Fewer Utahns falling behind on mortgages
Fewer Utahns are falling behind on their mortgages, according to the latest report from research firm LPS Applied Analytics. In December, delinquency rates in Utah fell more than 11 percent compared to December 2009.
The total percentage of non-current mortgages, including those in foreclosure, was also down from last year. In December 2010, the figure declined nearly 3 percent from the same month in 2009.
The bad news, however, is that while fewer homeowners are defaulting, many who are already delinquent are falling into foreclosure. Utah’s foreclosure inventory in December 2010 was up nearly 29 percent compared to the same month a year earlier.
LPS said the trend for the month is one of foreclosures making their way through the system. Delinquency rates are lower because more loans entered foreclosure and new delinquencies declined. Foreclosure rates are also higher because there is a limited amount of foreclosure sale activity, the company said.
At 2.7 percent, Utah’s foreclosure inventory was lower than the rates in many other states. The total percentage of non-current loans in December was 9.8 percent, placing Utah as the 35th lowest in non-current mortgages.
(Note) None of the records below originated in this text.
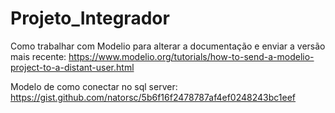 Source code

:# Projeto_Integrador

Como trabalhar com Modelio para alterar a documentação e enviar a versão mais recente:
  https://www.modelio.org/tutorials/how-to-send-a-modelio-project-to-a-distant-user.html
  
Modelo de como conectar no sql server:
https://gist.github.com/natorsc/5b6f16f2478787af4ef0248243bc1eef
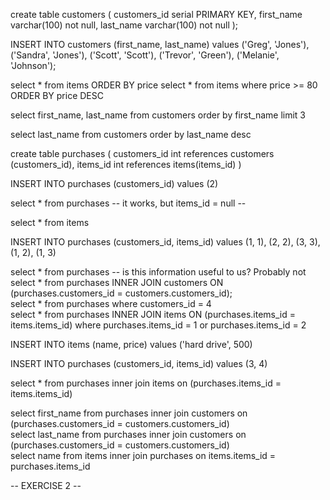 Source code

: create table customers (
	customers_id serial PRIMARY KEY,
	first_name varchar(100) not null,
	last_name varchar(100) not null
);

INSERT INTO customers (first_name, last_name)
values ('Greg', 'Jones'),
		('Sandra', 'Jones'),
		('Scott', 'Scott'),
		('Trevor', 'Green'),
		('Melanie', 'Johnson');

select * from items ORDER BY price
select * from items where price >= 80 ORDER BY price DESC

select first_name, last_name from customers order by first_name limit 3 

select last_name from customers order by last_name desc

create table purchases (
	customers_id int references customers (customers_id),
	items_id int references items(items_id)
)

INSERT INTO purchases (customers_id)
values (2)


select * from purchases -- it works, but items_id = null --

select * from items

INSERT INTO purchases (customers_id, items_id)
values (1, 1),
		(2, 2),
		(3, 3),
		(1, 2),
		(1, 3)
		
select * from purchases -- is this information useful to us? Probably not <br/>
select * from purchases INNER JOIN customers ON (purchases.customers_id = customers.customers_id); <br/>
select * from purchases where customers_id = 4 <br/>
select * from purchases INNER JOIN items ON (purchases.items_id = items.items_id) where purchases.items_id = 1 or purchases.items_id = 2 <br/>

INSERT INTO items (name, price)
values ('hard drive', 500)

INSERT INTO purchases (customers_id, items_id)
values (3, 4)

select * from purchases inner join items on (purchases.items_id = items.items_id) <br/>

select first_name from purchases inner join customers on (purchases.customers_id = customers.customers_id) <br/>
select last_name from purchases inner join customers on (purchases.customers_id = customers.customers_id) <br/>
select name from items inner join purchases on items.items_id = purchases.items_id


-- EXERCISE 2 -- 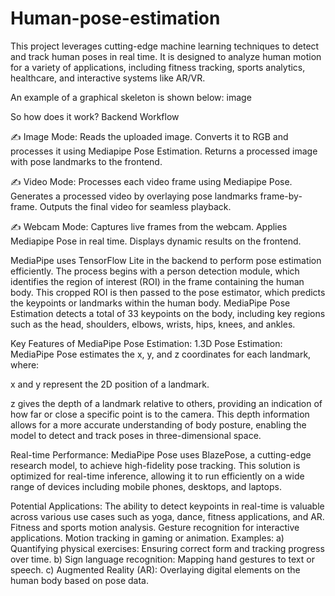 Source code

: # Human-pose-estimation
This project leverages cutting-edge machine learning techniques to detect and track human poses in real time. It is designed to analyze human motion for a variety of applications, including fitness tracking, sports analytics, healthcare, and interactive systems like AR/VR.

An example of a graphical skeleton is shown below:
image

So how does it work?
Backend Workflow

✍ Image Mode: Reads the uploaded image. Converts it to RGB and processes it using Mediapipe Pose Estimation. Returns a processed image with pose landmarks to the frontend.

✍ Video Mode: Processes each video frame using Mediapipe Pose. Generates a processed video by overlaying pose landmarks frame-by-frame. Outputs the final video for seamless playback.

✍ Webcam Mode: Captures live frames from the webcam. Applies Mediapipe Pose in real time. Displays dynamic results on the frontend.

MediaPipe uses TensorFlow Lite in the backend to perform pose estimation efficiently. The process begins with a person detection module, which identifies the region of interest (ROI) in the frame containing the human body. This cropped ROI is then passed to the pose estimator, which predicts the keypoints or landmarks within the human body. MediaPipe Pose Estimation detects a total of 33 keypoints on the body, including key regions such as the head, shoulders, elbows, wrists, hips, knees, and ankles.

Key Features of MediaPipe Pose Estimation: 1.3D Pose Estimation: MediaPipe Pose estimates the x, y, and z coordinates for each landmark, where:

x and y represent the 2D position of a landmark.

z gives the depth of a landmark relative to others, providing an indication of how far or close a specific point is to the camera. This depth information allows for a more accurate understanding of body posture, enabling the model to detect and track poses in three-dimensional space.

Real-time Performance: MediaPipe Pose uses BlazePose, a cutting-edge research model, to achieve high-fidelity pose tracking. This solution is optimized for real-time inference, allowing it to run efficiently on a wide range of devices including mobile phones, desktops, and laptops.

Potential Applications: The ability to detect keypoints in real-time is valuable across various use cases such as yoga, dance, fitness applications, and AR. Fitness and sports motion analysis. Gesture recognition for interactive applications. Motion tracking in gaming or animation. Examples: a) Quantifying physical exercises: Ensuring correct form and tracking progress over time. b) Sign language recognition: Mapping hand gestures to text or speech. c) Augmented Reality (AR): Overlaying digital elements on the human body based on pose data.
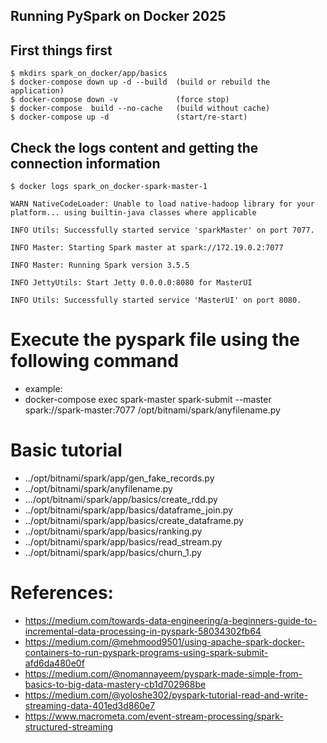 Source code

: ## Running PySpark on Docker 2025


## First things first
    $ mkdirs spark_on_docker/app/basics
    $ docker-compose down up -d --build  (build or rebuild the application)
    $ docker-compose down -v             (force stop)
    $ docker-compose  build --no-cache   (build without cache)
    $ docker-compose up -d               (start/re-start)



## Check the logs content and getting the connection information
    $ docker logs spark_on_docker-spark-master-1

`WARN NativeCodeLoader: Unable to load native-hadoop library for your platform... using builtin-java classes where applicable`

`INFO Utils: Successfully started service 'sparkMaster' on port 7077.`

`INFO Master: Starting Spark master at spark://172.19.0.2:7077`

`INFO Master: Running Spark version 3.5.5`

`INFO JettyUtils: Start Jetty 0.0.0.0:8080 for MasterUI`

`INFO Utils: Successfully started service 'MasterUI' on port 8080.`


# Execute the pyspark file using the following command
- example:
- docker-compose exec spark-master spark-submit --master spark://spark-master:7077 /opt/bitnami/spark/anyfilename.py


# Basic tutorial
- ../opt/bitnami/spark/app/gen_fake_records.py
- ../opt/bitnami/spark/anyfilename.py
- .../opt/bitnami/spark/app/basics/create_rdd.py
- ../opt/bitnami/spark/app/basics/dataframe_join.py
- ../opt/bitnami/spark/app/basics/create_dataframe.py
- ../opt/bitnami/spark/app/basics/ranking.py
- ../opt/bitnami/spark/app/basics/read_stream.py
- ../opt/bitnami/spark/app/basics/churn_1.py

# References:
- https://medium.com/towards-data-engineering/a-beginners-guide-to-incremental-data-processing-in-pyspark-58034302fb64
- https://medium.com/@mehmood9501/using-apache-spark-docker-containers-to-run-pyspark-programs-using-spark-submit-afd6da480e0f
- https://medium.com/@nomannayeem/pyspark-made-simple-from-basics-to-big-data-mastery-cb1d702968be
- https://medium.com/@yoloshe302/pyspark-tutorial-read-and-write-streaming-data-401ed3d860e7
- https://www.macrometa.com/event-stream-processing/spark-structured-streaming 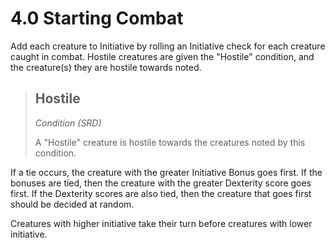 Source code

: # 4.0 Starting Combat

<!-- FIXME: tighten wording. -->

Add each creature to Initiative by rolling an Initiative check for each creature caught in combat. Hostile creatures are given the "Hostile" condition, and the creature(s) they are hostile towards noted.

> ## Hostile
> *Condition (SRD)*  
>
> A "Hostile" creature is hostile towards the creatures noted by this condition.

If a tie occurs, the creature with the greater Initiative Bonus goes first. If the bonuses are tied, then the creature with the greater Dexterity score goes first. If the Dexterity scores are also tied, then the creature that goes first should be decided at random.

Creatures with higher initiative take their turn before creatures with lower initiative.
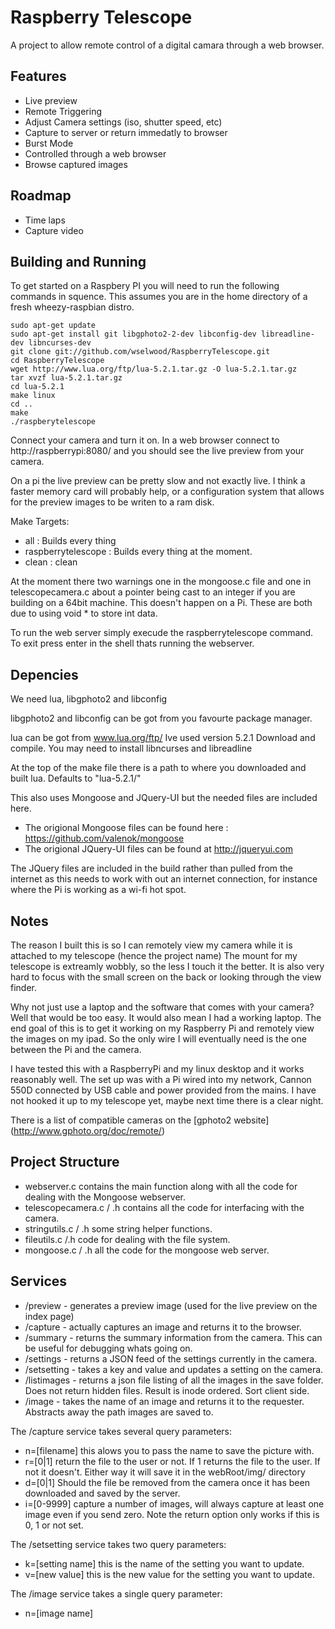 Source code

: Raspberry Telescope
===================

A project to allow remote control of a digital camara through a web browser.

Features
--------

* Live preview
* Remote Triggering
* Adjust Camera settings (iso, shutter speed, etc)
* Capture to server or return immedatly to browser
* Burst Mode
* Controlled through a web browser
* Browse captured images

Roadmap
-------

* Time laps 
* Capture video


Building and Running
--------------------

To get started on a Raspbery PI you will need to run the following commands in squence. This assumes you are in the home directory of a fresh wheezy-raspbian distro. 

    sudo apt-get update
    sudo apt-get install git libgphoto2-2-dev libconfig-dev libreadline-dev libncurses-dev
    git clone git://github.com/wselwood/RaspberryTelescope.git
    cd RaspberryTelescope
    wget http://www.lua.org/ftp/lua-5.2.1.tar.gz -O lua-5.2.1.tar.gz
    tar xvzf lua-5.2.1.tar.gz
    cd lua-5.2.1
    make linux
    cd ..
    make
    ./raspberytelescope
    
Connect your camera and turn it on. In a web browser connect to http://raspberrypi:8080/ and you should see the live preview from your camera. 

On a pi the live preview can be pretty slow and not exactly live. I think a faster memory card will probably help, or a configuration system that allows for the preview images to be writen to a ram disk.

Make Targets:
* all : Builds every thing
* raspberrytelescope : Builds every thing at the moment.
* clean : clean

At the moment there two warnings one in the mongoose.c file and one in telescopecamera.c about a pointer being cast 
to an integer if you are building on a 64bit machine. This doesn't happen on a Pi. 
These are both due to using void * to store int data.

To run the web server simply execude the raspberrytelescope command. To exit press enter in the shell thats running the webserver.

Depencies
---------

We need lua, libgphoto2 and libconfig

libgphoto2 and libconfig can be got from you favourte package manager.

lua can be got from www.lua.org/ftp/ Ive used version 5.2.1 Download and compile. You may need to install libncurses and libreadline

At the top of the make file there is a path to where you downloaded and built lua. Defaults to "lua-5.2.1/"

This also uses Mongoose and JQuery-UI but the needed files are included here. 

* The origional Mongoose files can be found here : https://github.com/valenok/mongoose
* The origional JQuery-UI files can be found at http://jqueryui.com

The JQuery files are included in the build rather than pulled from the internet as this needs to work with out an internet connection, for instance where the Pi is working as a wi-fi hot spot.

Notes
-----

The reason I built this is so I can remotely view my camera while it is attached to my telescope (hence the project name) The mount for my telescope is extreamly wobbly, so the less I touch it the better. It is also very hard to focus with the small screen on the back or looking through the view finder.

Why not just use a laptop and the software that comes with your camera? Well that would be too easy. It would also mean I had a working laptop. The end goal of this is to get it working on my Raspberry Pi and remotely view the images on my ipad. So the only wire I will eventually need is the one between the Pi and the camera.

I have tested this with a RaspberryPi and my linux desktop and it works reasonably well. The set up was with a Pi wired into my network, Cannon 550D connected by USB cable and power provided from the mains. I have not hooked it up to my telescope yet, maybe next time there is a clear night.

There is a list of compatible cameras on the [gphoto2 website] (http://www.gphoto.org/doc/remote/)

Project Structure
-----------------

* webserver.c contains the main function along with all the code for dealing with the Mongoose webserver.
* telescopecamera.c / .h contains all the code for interfacing with the camera.
* stringutils.c / .h some string helper functions.
* fileutils.c /.h code for dealing with the file system.
* mongoose.c / .h all the code for the mongoose web server.

Services
--------

* /preview - generates a preview image (used for the live preview on the index page)
* /capture - actually captures an image and returns it to the browser.
* /summary - returns the summary information from the camera. This can be useful for debugging whats going on.
* /settings - returns a JSON feed of the settings currently in the camera.
* /setsetting - takes a key and value and updates a setting on the camera.
* /listimages - returns a json file listing of all the images in the save folder. Does not return hidden files. Result is inode ordered. Sort client side.
* /image - takes the name of an image and returns it to the requester. Abstracts away the path images are saved to.

The /capture service takes several query parameters:
* n=[filename] this alows you to pass the name to save the picture with.
* r=[0|1] return the file to the user or not. If 1 returns the file to the user. If not it doesn't. Either way it will save it in the webRoot/img/ directory
* d=[0|1] Should the file be removed from the camera once it has been downloaded and saved by the server.
* i=[0-9999] capture a number of images, will always capture at least one image even if you send zero. Note the return option only works if this is 0, 1 or not set.

The /setsetting service takes two query parameters:
* k=[setting name] this is the name of the setting you want to update.
* v=[new value] this is the new value for the setting you want to update.

The /image service takes a single query parameter:
* n=[image name] 



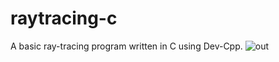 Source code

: # raytracing-c

A basic ray-tracing program written in C using Dev-Cpp.
![out](https://user-images.githubusercontent.com/97792959/149629473-061e50b6-997c-4a17-88ae-4b88894ca910.jpg)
That’s a slightly better ranking than last year when Utah was No. 34. In the U.S. as a whole, the rate of non-current mortgages is about 13 percent.
Along with declining delinquencies, the other piece of good news was the fact that delinquencies bucked the seasonal trend and declined, even though they typically rise at the end of the year. The Wall Street Journal speculates that could be the result of an improved economy and labor market stabilization.
The LPS report tracks a sample of 52.9 million loans across the U.S.